Stored data
....

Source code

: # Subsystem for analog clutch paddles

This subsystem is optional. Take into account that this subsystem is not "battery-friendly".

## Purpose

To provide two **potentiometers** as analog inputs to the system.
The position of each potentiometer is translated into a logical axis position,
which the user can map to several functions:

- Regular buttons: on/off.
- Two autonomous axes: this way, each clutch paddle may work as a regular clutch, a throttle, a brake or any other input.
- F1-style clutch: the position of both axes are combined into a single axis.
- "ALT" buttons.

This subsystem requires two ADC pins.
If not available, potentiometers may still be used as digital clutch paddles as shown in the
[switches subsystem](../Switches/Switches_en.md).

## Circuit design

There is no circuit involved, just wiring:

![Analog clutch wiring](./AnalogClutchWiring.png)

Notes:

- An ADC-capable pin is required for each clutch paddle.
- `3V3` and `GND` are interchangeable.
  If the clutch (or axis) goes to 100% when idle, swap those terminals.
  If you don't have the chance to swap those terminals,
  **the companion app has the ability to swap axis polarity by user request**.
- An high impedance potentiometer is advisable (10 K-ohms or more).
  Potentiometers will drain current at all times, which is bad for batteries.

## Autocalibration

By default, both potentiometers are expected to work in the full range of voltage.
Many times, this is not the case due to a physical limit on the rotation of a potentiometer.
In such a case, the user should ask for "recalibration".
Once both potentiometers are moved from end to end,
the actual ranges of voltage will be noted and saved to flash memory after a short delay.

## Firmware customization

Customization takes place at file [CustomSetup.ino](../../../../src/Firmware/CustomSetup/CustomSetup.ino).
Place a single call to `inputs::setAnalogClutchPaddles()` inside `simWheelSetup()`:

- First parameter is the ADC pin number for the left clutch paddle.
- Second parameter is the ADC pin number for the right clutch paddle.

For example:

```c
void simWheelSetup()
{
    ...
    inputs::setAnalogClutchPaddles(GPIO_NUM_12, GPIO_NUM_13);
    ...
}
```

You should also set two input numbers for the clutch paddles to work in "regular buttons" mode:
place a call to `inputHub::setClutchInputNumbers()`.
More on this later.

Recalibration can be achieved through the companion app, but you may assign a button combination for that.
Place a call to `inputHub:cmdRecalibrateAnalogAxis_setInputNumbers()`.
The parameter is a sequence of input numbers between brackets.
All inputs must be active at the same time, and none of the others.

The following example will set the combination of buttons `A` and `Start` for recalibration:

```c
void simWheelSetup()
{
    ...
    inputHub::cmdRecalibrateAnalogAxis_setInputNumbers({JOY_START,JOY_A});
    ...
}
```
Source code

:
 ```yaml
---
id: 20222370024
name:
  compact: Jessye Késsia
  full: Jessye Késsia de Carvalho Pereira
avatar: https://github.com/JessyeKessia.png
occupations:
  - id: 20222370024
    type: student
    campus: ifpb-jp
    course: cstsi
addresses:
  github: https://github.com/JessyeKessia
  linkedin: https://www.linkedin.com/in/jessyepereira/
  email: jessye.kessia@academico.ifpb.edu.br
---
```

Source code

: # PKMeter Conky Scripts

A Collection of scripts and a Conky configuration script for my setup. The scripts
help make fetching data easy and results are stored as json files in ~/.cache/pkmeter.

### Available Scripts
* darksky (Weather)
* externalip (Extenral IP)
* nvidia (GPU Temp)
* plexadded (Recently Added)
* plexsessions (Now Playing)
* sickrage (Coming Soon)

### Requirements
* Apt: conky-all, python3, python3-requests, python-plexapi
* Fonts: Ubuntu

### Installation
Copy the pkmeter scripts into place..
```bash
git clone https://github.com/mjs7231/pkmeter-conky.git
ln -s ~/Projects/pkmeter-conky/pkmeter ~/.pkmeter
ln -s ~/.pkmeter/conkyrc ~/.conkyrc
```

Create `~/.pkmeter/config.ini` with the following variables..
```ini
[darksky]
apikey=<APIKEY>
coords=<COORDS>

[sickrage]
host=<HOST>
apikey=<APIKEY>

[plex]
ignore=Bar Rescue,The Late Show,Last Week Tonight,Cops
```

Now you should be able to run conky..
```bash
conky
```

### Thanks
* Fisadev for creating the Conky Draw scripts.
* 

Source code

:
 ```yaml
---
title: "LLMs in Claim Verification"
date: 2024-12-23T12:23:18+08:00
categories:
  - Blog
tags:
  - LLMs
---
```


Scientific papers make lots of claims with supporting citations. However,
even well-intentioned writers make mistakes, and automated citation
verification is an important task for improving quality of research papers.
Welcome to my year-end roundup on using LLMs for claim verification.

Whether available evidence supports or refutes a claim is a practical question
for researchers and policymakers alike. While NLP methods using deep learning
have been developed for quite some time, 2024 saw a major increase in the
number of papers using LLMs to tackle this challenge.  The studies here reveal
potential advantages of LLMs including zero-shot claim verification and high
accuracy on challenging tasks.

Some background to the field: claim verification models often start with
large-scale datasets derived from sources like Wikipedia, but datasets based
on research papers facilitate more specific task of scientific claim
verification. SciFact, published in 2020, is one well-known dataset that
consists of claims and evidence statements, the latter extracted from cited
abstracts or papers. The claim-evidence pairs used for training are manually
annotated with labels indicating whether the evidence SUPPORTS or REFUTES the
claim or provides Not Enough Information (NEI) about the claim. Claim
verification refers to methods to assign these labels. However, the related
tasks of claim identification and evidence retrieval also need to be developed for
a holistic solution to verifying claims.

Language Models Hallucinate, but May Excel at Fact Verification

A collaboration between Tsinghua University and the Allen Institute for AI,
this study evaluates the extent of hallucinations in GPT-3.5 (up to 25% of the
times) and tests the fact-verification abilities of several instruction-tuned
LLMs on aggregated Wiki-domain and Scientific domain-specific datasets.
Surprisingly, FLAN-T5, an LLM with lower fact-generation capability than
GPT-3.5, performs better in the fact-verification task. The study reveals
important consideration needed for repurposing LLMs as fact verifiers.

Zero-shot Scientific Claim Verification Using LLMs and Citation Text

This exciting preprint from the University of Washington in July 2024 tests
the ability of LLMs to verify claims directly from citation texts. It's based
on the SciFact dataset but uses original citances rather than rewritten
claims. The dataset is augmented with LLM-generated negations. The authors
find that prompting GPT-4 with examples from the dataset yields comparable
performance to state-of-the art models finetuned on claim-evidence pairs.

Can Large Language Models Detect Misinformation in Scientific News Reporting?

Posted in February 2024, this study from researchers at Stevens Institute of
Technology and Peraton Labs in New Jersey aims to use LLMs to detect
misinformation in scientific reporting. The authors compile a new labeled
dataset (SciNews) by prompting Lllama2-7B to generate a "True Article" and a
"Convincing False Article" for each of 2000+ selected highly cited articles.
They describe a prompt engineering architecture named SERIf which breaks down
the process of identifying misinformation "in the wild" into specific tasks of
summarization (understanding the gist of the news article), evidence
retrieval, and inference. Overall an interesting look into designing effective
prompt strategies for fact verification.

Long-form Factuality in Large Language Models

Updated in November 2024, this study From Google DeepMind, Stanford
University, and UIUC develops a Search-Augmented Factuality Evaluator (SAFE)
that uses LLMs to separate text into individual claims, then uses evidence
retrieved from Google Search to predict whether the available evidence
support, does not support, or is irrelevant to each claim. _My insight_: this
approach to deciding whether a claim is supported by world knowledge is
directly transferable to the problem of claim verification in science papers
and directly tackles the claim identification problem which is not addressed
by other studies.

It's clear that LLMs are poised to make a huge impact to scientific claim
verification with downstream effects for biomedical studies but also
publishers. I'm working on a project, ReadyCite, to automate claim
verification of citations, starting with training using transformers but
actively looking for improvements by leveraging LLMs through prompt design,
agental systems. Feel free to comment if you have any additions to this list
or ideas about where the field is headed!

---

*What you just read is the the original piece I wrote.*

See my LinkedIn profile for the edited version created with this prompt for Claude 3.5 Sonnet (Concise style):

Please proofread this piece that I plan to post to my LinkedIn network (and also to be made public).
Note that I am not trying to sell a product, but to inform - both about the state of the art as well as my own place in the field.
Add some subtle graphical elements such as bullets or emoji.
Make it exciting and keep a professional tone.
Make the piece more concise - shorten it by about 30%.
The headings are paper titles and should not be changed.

....

## WHAT YOU ARE ASKED TO DO
Reproduce every line above that contains the string "single".

## RESULT BELOW
- F1-style clutch: the position of both axes are combined into a single axis.
Place a single call to `inputs::setAnalogClutchPaddles()` inside `simWheelSetup()`:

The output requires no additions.